Facettes de la S&S (18) : le cas "Red Sonja"


Ah, Red Sonja... Un personnage compliqué. Je m'explique.

La représentation des femmes en fantasy (et à plus forte raison en sword & sorcery) n'a pas toujours été extraordinaire, surtout quand le champ était presque exclusivement dominé par des auteurs masculins.

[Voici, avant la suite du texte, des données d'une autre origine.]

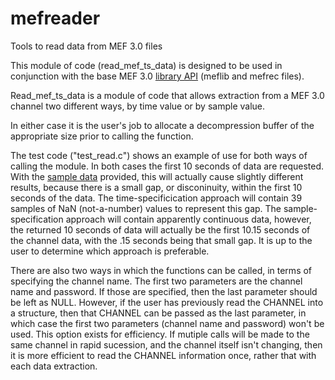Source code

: # mefreader
Tools to read data from MEF 3.0 files

This module of code (read_mef_ts_data) is designed to be used in conjunction with the base
MEF 3.0 [library API](https://github.com/msel-source/meflib) (meflib and mefrec files).

Read_mef_ts_data is a module of code that allows extraction from a MEF 3.0 channel two different ways, by time value or by sample value.

In either case it is the user's job to allocate a decompression buffer of the appropriate size prior to calling the function.

The test code ("test_read.c") shows an example of use for both ways of calling the module.  In both cases the first 10 seconds of data are requested.  With the [sample data](https://github.com/msel-source/sampledata) provided, this will actually cause slightly different results, because there is a small gap, or disconinuity, within the first 10 seconds of the data.  The time-specificication approach will contain 39 samples of NaN (not-a-number) values to represent this gap.  The sample-specification approach will contain apparently continuous data, however, the returned 10 seconds of data will actually be the first 10.15 seconds of the channel data, with the .15 seconds being that small gap.  It is up to the user to determine which approach is preferable.

There are also two ways in which the functions can be called, in terms of specifying the channel name.  The first two parameters are the channel name and password.  If those are specified, then the last parameter should be left as NULL.  However, if the user has previously read the CHANNEL into a structure, then that CHANNEL can be passed as the last parameter, in which case the first two parameters (channel name and password) won't be used.  This option exists for efficiency.  If mutiple calls will be made to the same channel in rapid sucession, and the channel itself isn't changing, then it is more efficient to read the CHANNEL information once, rather that with each data extraction.

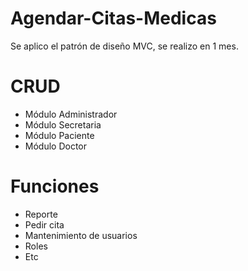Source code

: # Agendar-Citas-Medicas
Se aplico el patrón de diseño MVC, se realizo en 1 mes.
# CRUD
- Módulo Administrador
- Módulo Secretaria
- Módulo Paciente
- Módulo Doctor
# Funciones
- Reporte
- Pedir cita
- Mantenimiento de usuarios
- Roles
- Etc
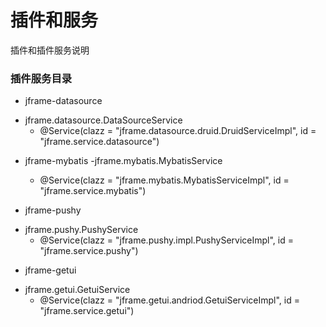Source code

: 插件和服务
==========================
插件和插件服务说明

### 插件服务目录
* jframe-datasource
- jframe.datasource.DataSourceService
	- @Service(clazz = "jframe.datasource.druid.DruidServiceImpl", id = "jframe.service.datasource")

* jframe-mybatis
-jframe.mybatis.MybatisService
	- @Service(clazz = "jframe.mybatis.MybatisServiceImpl", id = "jframe.service.mybatis")

* jframe-pushy
- jframe.pushy.PushyService
	- @Service(clazz = "jframe.pushy.impl.PushyServiceImpl", id = "jframe.service.pushy")

* jframe-getui
- jframe.getui.GetuiService
	- @Service(clazz = "jframe.getui.andriod.GetuiServiceImpl", id = "jframe.service.getui")

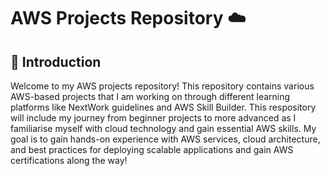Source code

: # AWS Projects Repository ☁️
## 📌 Introduction
Welcome to my AWS projects repository! This repository contains various AWS-based projects that I am working on through different learning platforms like NextWork guidelines 
and AWS Skill Builder. This respository will include my journey from beginner projects to more advanced as I familiarise myself with cloud technology and gain essential AWS skills. 
My goal is to gain hands-on experience with AWS services, cloud architecture, and best practices for deploying scalable applications and gain AWS certifications along the way!
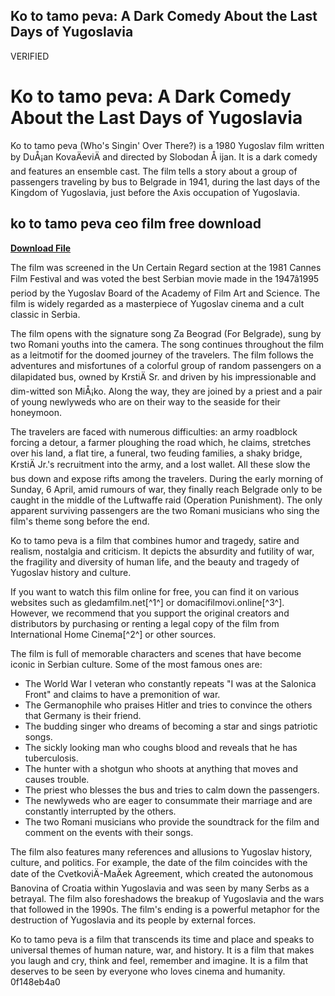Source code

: ## Ko to tamo peva: A Dark Comedy About the Last Days of Yugoslavia

 VERIFIED 
# Ko to tamo peva: A Dark Comedy About the Last Days of Yugoslavia
 
Ko to tamo peva (Who's Singin' Over There?) is a 1980 Yugoslav film written by DuÅ¡an KovaÄeviÄ and directed by Slobodan Å ijan. It is a dark comedy and features an ensemble cast. The film tells a story about a group of passengers traveling by bus to Belgrade in 1941, during the last days of the Kingdom of Yugoslavia, just before the Axis occupation of Yugoslavia.
 
## ko to tamo peva ceo film free download


[**Download File**](https://glycoltude.blogspot.com/?l=2tKx9R)

 
The film was screened in the Un Certain Regard section at the 1981 Cannes Film Festival and was voted the best Serbian movie made in the 1947â1995 period by the Yugoslav Board of the Academy of Film Art and Science. The film is widely regarded as a masterpiece of Yugoslav cinema and a cult classic in Serbia.
 
The film opens with the signature song Za Beograd (For Belgrade), sung by two Romani youths into the camera. The song continues throughout the film as a leitmotif for the doomed journey of the travelers. The film follows the adventures and misfortunes of a colorful group of random passengers on a dilapidated bus, owned by KrstiÄ Sr. and driven by his impressionable and dim-witted son MiÅ¡ko. Along the way, they are joined by a priest and a pair of young newlyweds who are on their way to the seaside for their honeymoon.
 
The travelers are faced with numerous difficulties: an army roadblock forcing a detour, a farmer ploughing the road which, he claims, stretches over his land, a flat tire, a funeral, two feuding families, a shaky bridge, KrstiÄ Jr.'s recruitment into the army, and a lost wallet. All these slow the bus down and expose rifts among the travelers. During the early morning of Sunday, 6 April, amid rumours of war, they finally reach Belgrade only to be caught in the middle of the Luftwaffe raid (Operation Punishment). The only apparent surviving passengers are the two Romani musicians who sing the film's theme song before the end.
 
Ko to tamo peva is a film that combines humor and tragedy, satire and realism, nostalgia and criticism. It depicts the absurdity and futility of war, the fragility and diversity of human life, and the beauty and tragedy of Yugoslav history and culture.
 
If you want to watch this film online for free, you can find it on various websites such as gledamfilm.net[^1^] or domacifilmovi.online[^3^]. However, we recommend that you support the original creators and distributors by purchasing or renting a legal copy of the film from International Home Cinema[^2^] or other sources.
  
The film is full of memorable characters and scenes that have become iconic in Serbian culture. Some of the most famous ones are:
 
- The World War I veteran who constantly repeats "I was at the Salonica Front" and claims to have a premonition of war.
- The Germanophile who praises Hitler and tries to convince the others that Germany is their friend.
- The budding singer who dreams of becoming a star and sings patriotic songs.
- The sickly looking man who coughs blood and reveals that he has tuberculosis.
- The hunter with a shotgun who shoots at anything that moves and causes trouble.
- The priest who blesses the bus and tries to calm down the passengers.
- The newlyweds who are eager to consummate their marriage and are constantly interrupted by the others.
- The two Romani musicians who provide the soundtrack for the film and comment on the events with their songs.

The film also features many references and allusions to Yugoslav history, culture, and politics. For example, the date of the film coincides with the date of the CvetkoviÄ-MaÄek Agreement, which created the autonomous Banovina of Croatia within Yugoslavia and was seen by many Serbs as a betrayal. The film also foreshadows the breakup of Yugoslavia and the wars that followed in the 1990s. The film's ending is a powerful metaphor for the destruction of Yugoslavia and its people by external forces.
 
Ko to tamo peva is a film that transcends its time and place and speaks to universal themes of human nature, war, and history. It is a film that makes you laugh and cry, think and feel, remember and imagine. It is a film that deserves to be seen by everyone who loves cinema and humanity.
 0f148eb4a0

Le fait que la fantasy se déroule habituellement dans un passé fantasmé offre trop souvent un semblant de légitimité aux représentations sexistes : "Je ne fais que refléter la réalité médiévale/ancienne". Oui, mais la plupart des histoires de fantasy ne se déroulent pas au Moyen Âge : elles se déroulent dans des univers de fiction inspirés (parfois, et sur certains points) du Moyen Âge européen. Ce n'est pas la même chose. On n'est pas tenu, en tant qu'auteur de fantasy (à moins qu'on écrive de la fantasy historique, ce qui est un cas à part, mais ce serait trop long d'en discuter ici) de minimiser les rôles féminins et de représenter les femmes dans des attitudes de sujétion juste parce que la période du passé dont on s'inspire (parfois vaguement) avait des structures sociales sexistes. Et si on choisit de mettre en scène une société sexiste dans ses romans (on a le droit, après tout), mieux vaut le faire en connaissance de cause, en réfléchissant à ce que cela implique pour le récit, les personnages, et ce qu'on essaie de dire dans son livre, pas juste parce que "c'était comme ça dans l'ancien temps".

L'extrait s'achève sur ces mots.